Today, with stronger scrutiny of controls and protection of information assets, IT gets a lot of attention from auditors, boards of directors, etc. regarding disaster recovery. It creates a perfect opportunity for IT to say, “We must know what the critical business priorities are before we set up an IT DR plan.”
This lesson is very much like the lesson system developers quickly learn: Determine and finalize requirements before you start programming systems. It is also a reminder of the classic maxim: Business should drive IT, not vice versa, because IT only exists for the sake of the organization’s goals.
Lesson 2: Don’t take on business continuity planning for the entire organization without an explicit charter and strong executive sponsorship. The term “business continuity planning” has now come to mean the whole process of recovery for an entire organization. I had fallen into somewhat of a trap by taking on planning for the entire organization without clear executive sponsorship. I tried to do this from the bottom up by going from department to department. This made me realize the cooperative effort required among departments in an organization, and the time and resources that must be committed to this task. I didn’t have much chance of getting people to make this commitment when BCP was looked at as an IT initiative.
Lesson 3: Make sure executive sponsorship includes executive involvement and buy-in with recovery strategies and priorities. It turns out we in IT had priorities wrong in terms of what we thought was important, and 48-72 hours was not adequate recovery time for some functions. This became evident afterward when business managers focused on recovery priorities and threw some curves about what was most important. It caused a trickle-down effect, changing a number of strategies for recovery, and causing several departments to change their plans.

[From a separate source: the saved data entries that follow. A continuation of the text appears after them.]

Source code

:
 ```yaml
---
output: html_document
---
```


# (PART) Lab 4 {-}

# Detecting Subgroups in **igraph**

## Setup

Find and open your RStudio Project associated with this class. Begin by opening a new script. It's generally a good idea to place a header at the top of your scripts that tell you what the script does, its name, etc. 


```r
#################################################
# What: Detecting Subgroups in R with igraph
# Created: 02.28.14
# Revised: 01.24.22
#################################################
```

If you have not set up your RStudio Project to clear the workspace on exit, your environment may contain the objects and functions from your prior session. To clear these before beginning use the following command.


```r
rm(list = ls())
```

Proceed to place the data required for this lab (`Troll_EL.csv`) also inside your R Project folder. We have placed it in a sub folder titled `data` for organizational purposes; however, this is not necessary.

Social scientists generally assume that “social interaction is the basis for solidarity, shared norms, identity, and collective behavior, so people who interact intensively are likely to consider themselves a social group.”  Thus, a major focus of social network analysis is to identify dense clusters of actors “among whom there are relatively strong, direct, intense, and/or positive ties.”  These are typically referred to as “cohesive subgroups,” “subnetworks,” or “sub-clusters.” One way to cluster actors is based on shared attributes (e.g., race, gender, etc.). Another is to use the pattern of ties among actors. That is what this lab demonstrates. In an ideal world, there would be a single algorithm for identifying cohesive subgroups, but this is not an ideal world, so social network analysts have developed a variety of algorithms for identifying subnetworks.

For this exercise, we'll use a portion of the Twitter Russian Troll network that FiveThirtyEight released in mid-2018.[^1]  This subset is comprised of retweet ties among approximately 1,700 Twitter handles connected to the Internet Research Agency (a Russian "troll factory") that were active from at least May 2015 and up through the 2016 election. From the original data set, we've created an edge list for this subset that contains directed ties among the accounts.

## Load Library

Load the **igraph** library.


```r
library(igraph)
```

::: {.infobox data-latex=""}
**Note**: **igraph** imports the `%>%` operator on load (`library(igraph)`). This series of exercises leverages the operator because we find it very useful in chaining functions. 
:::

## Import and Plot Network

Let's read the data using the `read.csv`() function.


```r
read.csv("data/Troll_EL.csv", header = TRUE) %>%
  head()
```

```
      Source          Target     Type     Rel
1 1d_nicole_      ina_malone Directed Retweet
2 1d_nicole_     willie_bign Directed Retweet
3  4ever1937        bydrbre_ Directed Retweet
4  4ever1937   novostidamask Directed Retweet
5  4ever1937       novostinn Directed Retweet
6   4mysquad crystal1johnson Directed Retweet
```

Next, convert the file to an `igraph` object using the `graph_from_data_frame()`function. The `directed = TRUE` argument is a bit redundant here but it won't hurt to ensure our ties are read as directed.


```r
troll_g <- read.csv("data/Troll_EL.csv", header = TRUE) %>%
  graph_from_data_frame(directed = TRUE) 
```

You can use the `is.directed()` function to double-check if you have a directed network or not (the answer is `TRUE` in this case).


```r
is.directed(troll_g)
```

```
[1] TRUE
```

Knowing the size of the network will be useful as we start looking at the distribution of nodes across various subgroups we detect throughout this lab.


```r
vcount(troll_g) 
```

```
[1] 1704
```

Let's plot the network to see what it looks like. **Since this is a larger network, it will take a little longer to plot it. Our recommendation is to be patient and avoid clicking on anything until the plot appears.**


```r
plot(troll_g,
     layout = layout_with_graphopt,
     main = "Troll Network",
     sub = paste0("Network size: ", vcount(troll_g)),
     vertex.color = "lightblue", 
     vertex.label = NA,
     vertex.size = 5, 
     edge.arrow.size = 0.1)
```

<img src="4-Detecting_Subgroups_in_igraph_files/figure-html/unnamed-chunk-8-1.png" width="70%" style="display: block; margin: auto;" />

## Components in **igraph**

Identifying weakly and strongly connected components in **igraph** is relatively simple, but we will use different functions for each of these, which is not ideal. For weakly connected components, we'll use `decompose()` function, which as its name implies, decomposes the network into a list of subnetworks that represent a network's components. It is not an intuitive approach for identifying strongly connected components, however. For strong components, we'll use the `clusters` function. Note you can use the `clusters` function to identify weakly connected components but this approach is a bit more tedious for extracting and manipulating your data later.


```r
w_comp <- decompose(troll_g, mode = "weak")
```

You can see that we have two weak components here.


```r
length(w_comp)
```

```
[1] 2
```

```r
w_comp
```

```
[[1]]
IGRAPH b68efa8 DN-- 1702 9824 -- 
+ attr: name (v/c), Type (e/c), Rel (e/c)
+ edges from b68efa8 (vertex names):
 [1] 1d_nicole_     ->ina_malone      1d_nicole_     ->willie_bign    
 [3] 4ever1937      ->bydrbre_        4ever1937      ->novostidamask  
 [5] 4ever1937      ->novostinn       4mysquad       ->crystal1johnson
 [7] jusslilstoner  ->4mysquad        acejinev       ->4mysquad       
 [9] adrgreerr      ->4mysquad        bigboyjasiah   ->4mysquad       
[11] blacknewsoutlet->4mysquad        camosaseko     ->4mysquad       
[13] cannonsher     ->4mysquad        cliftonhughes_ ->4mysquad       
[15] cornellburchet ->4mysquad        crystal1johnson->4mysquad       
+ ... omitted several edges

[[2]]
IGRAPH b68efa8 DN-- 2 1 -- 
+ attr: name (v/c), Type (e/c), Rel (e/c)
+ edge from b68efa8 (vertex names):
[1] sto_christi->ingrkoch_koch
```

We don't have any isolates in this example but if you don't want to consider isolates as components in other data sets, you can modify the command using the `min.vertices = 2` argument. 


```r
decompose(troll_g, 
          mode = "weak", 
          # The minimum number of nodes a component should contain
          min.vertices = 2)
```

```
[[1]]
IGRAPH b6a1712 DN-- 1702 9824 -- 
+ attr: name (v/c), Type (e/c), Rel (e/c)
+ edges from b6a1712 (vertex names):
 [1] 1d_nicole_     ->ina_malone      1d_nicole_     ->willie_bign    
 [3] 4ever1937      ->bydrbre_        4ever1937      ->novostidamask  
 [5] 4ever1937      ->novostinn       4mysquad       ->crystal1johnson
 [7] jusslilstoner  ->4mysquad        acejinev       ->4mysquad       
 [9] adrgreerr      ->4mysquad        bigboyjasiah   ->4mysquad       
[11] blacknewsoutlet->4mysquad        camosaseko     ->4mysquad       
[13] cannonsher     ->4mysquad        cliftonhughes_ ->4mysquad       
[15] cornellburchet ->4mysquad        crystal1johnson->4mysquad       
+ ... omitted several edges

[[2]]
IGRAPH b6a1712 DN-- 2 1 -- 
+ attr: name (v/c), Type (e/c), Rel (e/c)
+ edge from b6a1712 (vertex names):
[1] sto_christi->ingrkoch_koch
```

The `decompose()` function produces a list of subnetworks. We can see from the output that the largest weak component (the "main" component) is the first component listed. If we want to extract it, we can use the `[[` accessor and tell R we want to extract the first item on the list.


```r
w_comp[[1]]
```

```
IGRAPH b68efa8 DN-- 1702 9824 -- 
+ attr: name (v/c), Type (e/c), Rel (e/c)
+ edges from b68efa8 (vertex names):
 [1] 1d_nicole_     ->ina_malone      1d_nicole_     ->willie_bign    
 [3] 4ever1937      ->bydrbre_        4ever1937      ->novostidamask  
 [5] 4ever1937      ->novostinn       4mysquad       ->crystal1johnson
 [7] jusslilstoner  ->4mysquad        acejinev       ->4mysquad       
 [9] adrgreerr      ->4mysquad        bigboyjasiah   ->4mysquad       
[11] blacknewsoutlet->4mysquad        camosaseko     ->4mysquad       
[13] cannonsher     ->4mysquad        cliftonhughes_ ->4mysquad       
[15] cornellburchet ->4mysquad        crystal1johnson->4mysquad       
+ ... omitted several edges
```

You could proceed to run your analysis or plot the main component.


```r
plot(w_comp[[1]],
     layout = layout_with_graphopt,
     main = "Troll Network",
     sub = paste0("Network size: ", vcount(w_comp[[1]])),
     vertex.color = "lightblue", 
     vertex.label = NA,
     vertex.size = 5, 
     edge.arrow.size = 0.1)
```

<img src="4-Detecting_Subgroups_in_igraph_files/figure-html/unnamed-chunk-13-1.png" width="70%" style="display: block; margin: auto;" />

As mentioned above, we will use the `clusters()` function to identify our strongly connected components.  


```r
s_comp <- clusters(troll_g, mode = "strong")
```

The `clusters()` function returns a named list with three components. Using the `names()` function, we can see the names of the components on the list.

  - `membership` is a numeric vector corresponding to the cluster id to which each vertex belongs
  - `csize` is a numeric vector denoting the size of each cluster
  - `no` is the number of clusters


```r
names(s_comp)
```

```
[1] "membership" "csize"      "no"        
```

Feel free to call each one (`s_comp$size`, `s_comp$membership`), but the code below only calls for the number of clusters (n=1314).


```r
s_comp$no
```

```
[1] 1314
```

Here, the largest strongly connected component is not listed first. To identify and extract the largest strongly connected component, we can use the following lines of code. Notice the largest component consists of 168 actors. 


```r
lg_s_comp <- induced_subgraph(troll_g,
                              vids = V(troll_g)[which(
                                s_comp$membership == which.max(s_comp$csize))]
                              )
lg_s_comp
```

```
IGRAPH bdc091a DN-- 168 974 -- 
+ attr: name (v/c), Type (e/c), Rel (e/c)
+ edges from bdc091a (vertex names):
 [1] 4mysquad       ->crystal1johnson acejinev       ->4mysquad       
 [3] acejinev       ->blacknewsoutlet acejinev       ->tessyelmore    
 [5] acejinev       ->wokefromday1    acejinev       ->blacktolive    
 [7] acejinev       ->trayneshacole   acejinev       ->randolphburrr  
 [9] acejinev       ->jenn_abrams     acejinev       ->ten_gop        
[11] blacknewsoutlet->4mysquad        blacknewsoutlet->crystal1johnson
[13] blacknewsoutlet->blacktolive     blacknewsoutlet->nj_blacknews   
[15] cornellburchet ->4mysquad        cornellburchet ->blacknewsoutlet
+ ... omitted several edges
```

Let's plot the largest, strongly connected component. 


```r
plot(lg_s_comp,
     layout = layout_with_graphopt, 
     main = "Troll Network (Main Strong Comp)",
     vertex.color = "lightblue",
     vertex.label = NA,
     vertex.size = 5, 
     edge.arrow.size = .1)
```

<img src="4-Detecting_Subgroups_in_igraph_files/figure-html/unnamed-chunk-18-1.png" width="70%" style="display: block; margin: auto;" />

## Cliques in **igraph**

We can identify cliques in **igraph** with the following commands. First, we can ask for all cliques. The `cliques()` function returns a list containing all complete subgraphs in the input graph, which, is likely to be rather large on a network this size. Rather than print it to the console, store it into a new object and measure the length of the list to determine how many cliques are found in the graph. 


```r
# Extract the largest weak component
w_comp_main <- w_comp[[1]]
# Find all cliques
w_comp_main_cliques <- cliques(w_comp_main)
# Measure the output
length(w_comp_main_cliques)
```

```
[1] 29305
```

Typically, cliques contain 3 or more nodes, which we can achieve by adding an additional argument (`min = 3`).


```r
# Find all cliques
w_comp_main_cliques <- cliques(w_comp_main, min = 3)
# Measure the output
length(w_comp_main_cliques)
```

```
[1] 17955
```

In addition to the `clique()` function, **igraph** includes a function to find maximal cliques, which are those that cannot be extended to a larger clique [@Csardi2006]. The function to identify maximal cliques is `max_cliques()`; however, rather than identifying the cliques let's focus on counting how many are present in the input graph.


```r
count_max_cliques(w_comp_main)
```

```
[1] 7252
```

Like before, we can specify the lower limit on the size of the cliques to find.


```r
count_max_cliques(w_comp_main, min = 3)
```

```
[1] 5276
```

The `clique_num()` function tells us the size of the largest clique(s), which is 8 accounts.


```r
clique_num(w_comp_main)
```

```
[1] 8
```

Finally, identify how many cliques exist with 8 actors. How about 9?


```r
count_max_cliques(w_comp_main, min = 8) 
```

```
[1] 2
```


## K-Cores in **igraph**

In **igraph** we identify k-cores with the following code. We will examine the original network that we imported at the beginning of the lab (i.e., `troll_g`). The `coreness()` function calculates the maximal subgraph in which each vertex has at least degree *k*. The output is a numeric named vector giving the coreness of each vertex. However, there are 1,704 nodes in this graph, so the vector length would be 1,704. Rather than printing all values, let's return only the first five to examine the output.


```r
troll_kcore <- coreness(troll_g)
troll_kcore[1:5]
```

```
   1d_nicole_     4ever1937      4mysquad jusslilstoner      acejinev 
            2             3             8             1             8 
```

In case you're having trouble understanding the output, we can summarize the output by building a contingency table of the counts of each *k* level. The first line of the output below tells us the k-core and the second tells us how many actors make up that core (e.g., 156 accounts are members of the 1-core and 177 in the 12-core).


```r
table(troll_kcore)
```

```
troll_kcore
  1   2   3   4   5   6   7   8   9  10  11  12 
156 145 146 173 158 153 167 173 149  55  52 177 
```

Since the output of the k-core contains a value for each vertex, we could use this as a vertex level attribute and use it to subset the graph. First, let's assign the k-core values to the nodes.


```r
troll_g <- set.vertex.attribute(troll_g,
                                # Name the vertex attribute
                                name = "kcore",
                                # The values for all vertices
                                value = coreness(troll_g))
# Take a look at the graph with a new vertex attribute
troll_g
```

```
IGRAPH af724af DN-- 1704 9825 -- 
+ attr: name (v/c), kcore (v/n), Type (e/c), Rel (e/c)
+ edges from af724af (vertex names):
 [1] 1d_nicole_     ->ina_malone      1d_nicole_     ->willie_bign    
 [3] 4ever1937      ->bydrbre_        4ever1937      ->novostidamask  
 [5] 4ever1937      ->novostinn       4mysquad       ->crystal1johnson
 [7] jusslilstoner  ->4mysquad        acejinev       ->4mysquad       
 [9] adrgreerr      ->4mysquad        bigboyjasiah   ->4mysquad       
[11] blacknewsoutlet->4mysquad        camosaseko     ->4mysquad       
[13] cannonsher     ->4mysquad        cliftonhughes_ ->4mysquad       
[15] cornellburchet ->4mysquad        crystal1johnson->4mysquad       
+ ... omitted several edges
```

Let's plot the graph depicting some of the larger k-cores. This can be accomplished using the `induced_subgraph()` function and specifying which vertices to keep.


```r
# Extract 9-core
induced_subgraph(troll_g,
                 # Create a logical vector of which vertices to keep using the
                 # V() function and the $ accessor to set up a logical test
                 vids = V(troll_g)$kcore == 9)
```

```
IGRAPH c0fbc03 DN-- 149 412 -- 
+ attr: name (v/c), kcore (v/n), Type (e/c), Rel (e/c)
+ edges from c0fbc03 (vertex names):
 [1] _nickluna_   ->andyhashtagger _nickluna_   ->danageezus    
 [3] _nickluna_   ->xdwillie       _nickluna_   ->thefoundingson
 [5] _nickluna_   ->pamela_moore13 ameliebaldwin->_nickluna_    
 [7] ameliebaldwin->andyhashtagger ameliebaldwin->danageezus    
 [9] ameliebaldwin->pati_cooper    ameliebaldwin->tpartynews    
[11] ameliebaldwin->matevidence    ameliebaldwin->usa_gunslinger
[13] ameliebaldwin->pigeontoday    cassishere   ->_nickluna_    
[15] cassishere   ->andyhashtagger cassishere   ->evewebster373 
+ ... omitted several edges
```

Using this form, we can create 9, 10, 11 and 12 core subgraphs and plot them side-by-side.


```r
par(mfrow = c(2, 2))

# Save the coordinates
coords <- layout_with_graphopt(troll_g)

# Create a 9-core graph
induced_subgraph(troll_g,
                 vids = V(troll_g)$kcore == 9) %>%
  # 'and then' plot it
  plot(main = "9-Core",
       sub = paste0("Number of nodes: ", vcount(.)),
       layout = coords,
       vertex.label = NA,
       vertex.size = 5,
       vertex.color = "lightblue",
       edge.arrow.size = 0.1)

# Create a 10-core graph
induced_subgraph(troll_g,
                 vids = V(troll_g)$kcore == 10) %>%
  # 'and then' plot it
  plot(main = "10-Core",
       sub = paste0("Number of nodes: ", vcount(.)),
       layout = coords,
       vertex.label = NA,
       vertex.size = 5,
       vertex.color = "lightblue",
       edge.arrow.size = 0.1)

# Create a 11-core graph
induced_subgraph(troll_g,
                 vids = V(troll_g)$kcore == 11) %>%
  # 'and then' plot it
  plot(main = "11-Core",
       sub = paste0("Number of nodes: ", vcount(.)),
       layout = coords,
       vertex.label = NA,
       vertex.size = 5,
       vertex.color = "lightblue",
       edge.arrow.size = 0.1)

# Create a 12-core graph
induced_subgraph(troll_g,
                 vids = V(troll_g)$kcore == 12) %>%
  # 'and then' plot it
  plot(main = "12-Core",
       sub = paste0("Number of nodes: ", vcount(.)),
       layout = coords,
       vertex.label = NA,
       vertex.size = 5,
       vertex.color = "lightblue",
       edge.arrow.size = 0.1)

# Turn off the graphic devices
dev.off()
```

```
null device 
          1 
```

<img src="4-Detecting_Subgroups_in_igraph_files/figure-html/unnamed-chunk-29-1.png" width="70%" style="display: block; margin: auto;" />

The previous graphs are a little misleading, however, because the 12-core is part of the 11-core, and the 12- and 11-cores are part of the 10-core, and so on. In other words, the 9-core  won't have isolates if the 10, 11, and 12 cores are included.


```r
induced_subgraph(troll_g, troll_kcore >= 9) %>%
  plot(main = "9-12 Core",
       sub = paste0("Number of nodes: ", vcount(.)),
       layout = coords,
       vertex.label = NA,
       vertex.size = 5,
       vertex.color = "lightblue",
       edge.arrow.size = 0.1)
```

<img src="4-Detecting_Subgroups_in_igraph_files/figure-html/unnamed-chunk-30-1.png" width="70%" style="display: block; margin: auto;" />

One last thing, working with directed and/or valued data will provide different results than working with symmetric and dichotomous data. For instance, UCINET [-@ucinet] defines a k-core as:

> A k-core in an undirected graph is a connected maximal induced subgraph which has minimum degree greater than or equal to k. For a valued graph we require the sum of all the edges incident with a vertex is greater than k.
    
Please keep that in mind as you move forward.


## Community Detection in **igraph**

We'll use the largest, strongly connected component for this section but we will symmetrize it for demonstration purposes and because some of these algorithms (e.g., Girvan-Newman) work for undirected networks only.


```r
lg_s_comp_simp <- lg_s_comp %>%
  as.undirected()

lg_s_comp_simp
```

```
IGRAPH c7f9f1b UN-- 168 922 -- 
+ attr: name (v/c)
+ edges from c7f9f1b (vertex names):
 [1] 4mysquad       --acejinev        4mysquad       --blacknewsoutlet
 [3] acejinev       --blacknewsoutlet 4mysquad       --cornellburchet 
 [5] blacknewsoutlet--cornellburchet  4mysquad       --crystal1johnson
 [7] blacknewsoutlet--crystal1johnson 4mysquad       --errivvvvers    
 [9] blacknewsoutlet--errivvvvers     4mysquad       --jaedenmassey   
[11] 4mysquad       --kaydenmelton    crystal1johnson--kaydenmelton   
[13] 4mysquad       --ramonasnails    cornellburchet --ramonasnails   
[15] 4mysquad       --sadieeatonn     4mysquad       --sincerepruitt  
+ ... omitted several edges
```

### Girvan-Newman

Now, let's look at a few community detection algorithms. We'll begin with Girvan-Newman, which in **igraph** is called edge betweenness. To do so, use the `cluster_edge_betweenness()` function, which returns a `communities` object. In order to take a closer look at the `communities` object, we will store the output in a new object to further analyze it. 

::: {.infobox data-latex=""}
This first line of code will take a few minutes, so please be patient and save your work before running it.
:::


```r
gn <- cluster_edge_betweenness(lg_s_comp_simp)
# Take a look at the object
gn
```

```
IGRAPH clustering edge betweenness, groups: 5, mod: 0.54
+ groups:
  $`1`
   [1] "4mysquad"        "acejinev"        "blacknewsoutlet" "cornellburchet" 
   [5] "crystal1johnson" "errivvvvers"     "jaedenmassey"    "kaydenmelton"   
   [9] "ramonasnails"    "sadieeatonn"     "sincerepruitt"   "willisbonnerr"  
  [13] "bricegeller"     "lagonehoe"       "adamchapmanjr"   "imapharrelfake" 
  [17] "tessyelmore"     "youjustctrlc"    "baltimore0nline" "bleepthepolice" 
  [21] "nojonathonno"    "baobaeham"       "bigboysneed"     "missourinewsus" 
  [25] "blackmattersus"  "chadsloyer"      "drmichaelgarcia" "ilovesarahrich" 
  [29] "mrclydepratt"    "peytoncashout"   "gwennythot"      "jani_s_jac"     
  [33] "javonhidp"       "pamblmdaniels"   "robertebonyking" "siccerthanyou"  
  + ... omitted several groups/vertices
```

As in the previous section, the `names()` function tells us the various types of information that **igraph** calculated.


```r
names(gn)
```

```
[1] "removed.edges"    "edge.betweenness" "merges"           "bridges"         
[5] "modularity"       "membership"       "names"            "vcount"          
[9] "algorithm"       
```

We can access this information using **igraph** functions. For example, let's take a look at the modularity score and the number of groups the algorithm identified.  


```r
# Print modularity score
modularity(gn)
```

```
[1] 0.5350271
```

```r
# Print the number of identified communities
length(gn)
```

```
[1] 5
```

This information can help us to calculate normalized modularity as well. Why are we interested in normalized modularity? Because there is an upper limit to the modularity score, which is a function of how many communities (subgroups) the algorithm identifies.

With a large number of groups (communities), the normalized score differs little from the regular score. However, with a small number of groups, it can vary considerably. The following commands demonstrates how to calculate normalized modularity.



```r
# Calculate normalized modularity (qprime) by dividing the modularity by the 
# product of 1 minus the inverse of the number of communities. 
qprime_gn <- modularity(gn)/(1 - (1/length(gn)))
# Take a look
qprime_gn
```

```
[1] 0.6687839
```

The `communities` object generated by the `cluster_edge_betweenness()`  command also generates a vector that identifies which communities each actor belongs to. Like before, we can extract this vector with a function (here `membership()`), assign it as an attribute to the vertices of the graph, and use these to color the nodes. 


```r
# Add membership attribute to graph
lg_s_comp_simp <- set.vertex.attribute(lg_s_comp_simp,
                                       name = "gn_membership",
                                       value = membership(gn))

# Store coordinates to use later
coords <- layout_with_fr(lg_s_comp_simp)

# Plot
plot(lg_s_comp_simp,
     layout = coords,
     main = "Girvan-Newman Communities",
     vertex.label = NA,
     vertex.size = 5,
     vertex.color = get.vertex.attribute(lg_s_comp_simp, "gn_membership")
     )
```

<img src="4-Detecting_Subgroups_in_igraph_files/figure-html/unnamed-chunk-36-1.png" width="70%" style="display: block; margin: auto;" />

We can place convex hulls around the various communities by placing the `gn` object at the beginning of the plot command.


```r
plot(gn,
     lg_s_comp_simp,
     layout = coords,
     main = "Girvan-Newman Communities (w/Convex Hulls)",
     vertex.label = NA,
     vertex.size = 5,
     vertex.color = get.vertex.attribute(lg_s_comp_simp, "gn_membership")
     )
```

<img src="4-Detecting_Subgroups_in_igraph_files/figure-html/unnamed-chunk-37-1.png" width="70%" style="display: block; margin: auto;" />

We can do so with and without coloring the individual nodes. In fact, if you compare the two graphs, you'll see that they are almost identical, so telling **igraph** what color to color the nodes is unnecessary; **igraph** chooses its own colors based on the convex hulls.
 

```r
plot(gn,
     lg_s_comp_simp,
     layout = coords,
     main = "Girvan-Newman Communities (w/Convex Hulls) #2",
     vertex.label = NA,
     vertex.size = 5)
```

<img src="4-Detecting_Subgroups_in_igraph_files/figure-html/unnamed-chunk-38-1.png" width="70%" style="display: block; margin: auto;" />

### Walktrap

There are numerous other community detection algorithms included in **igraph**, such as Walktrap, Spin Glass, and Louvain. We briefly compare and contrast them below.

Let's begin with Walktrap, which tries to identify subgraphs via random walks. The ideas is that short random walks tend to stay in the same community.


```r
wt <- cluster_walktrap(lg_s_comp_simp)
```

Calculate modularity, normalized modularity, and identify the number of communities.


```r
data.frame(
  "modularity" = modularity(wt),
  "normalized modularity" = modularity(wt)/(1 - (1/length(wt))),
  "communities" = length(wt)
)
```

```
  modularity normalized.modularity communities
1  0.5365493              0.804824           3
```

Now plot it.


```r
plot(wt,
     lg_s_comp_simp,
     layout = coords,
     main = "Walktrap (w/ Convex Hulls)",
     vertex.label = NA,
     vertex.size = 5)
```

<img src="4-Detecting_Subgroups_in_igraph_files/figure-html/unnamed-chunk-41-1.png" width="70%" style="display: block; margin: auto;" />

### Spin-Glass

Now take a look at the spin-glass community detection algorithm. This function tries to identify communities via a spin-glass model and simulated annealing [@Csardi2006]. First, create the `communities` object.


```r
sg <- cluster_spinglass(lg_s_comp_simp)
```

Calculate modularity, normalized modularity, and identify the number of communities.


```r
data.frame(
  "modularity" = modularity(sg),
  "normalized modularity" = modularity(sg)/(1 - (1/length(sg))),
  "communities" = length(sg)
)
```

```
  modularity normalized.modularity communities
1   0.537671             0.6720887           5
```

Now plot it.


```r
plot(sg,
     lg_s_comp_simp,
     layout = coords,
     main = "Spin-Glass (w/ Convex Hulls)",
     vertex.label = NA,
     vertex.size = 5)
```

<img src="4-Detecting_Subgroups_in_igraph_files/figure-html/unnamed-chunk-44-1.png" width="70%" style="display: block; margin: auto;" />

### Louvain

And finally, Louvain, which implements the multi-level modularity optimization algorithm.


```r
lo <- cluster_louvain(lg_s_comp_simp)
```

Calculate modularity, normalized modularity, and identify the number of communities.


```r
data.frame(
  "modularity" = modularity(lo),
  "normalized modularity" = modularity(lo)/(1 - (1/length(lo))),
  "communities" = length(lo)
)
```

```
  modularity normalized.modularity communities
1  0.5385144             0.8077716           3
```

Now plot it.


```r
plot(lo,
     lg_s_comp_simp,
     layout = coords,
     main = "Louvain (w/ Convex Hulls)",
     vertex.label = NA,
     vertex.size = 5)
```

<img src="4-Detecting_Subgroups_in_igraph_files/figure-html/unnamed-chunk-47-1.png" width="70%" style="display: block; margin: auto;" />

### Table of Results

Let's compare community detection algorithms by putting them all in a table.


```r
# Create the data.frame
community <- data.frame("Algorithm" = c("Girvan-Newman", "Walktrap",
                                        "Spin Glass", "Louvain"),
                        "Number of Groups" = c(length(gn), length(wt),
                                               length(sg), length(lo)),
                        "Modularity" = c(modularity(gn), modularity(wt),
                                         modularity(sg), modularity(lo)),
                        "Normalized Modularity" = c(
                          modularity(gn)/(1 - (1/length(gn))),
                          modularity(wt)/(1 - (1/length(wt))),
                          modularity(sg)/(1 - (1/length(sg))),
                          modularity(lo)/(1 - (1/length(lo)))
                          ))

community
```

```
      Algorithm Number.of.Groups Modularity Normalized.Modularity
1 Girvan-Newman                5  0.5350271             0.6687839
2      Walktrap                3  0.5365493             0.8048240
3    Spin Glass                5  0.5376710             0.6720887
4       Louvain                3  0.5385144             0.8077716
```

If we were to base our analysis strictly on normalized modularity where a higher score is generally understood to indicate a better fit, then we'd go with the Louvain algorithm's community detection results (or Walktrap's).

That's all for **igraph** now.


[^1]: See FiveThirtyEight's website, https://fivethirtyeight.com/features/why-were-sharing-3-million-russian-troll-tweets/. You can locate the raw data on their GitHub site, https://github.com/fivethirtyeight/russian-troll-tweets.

Lesson 4: Push for the organization to plan in a comprehensive manner so major functions critical in a disaster are not ignored. Reports from real disasters show there are many other things people think about before they consider recovering business operations. For example, “Am I safe and is my family safe?” “Where am I supposed to go and what am I supposed to do?” “When and how will I get paid?”
Unless these concerns are addressed in a comprehensive plan, an organization will never begin recovering operations, or worrying about IT. A comprehensive plan needs to address the risks an organization faces, and the business impacts these risks could result in. Then it needs to cover:
- Emergency response and life and safety protection
- Situation and damage assessment
- Asset salvage and recovery
- Alternate facilities for emergency operations and business recovery
- Individual business unit and department plans
- Strategies for internal and external communication
- Strategies for plan testing and maintenance
- Supporting policies and procedures
IT is certainly an important part of planning, but it’s only a part of the organization. This company’s challenge now will be to keep plans current through regular testing and maintenance. I wish it could have happened 10 years ago, and, fortunately, the organization didn’t suffer any major disasters during that time. But now the company, the current CIO, and I can sleep better knowing they are prepared.
Michael Anzis, CBCP, CCP, is a director in the technology risk management services practice of RSM McGladrey, Inc. He is a former CIO for large, multinational companies, former Big 6 senior consultant, and holds a master’s degree in business information systems from UCLA and a bachelor’s degree from U.C. Berkeley.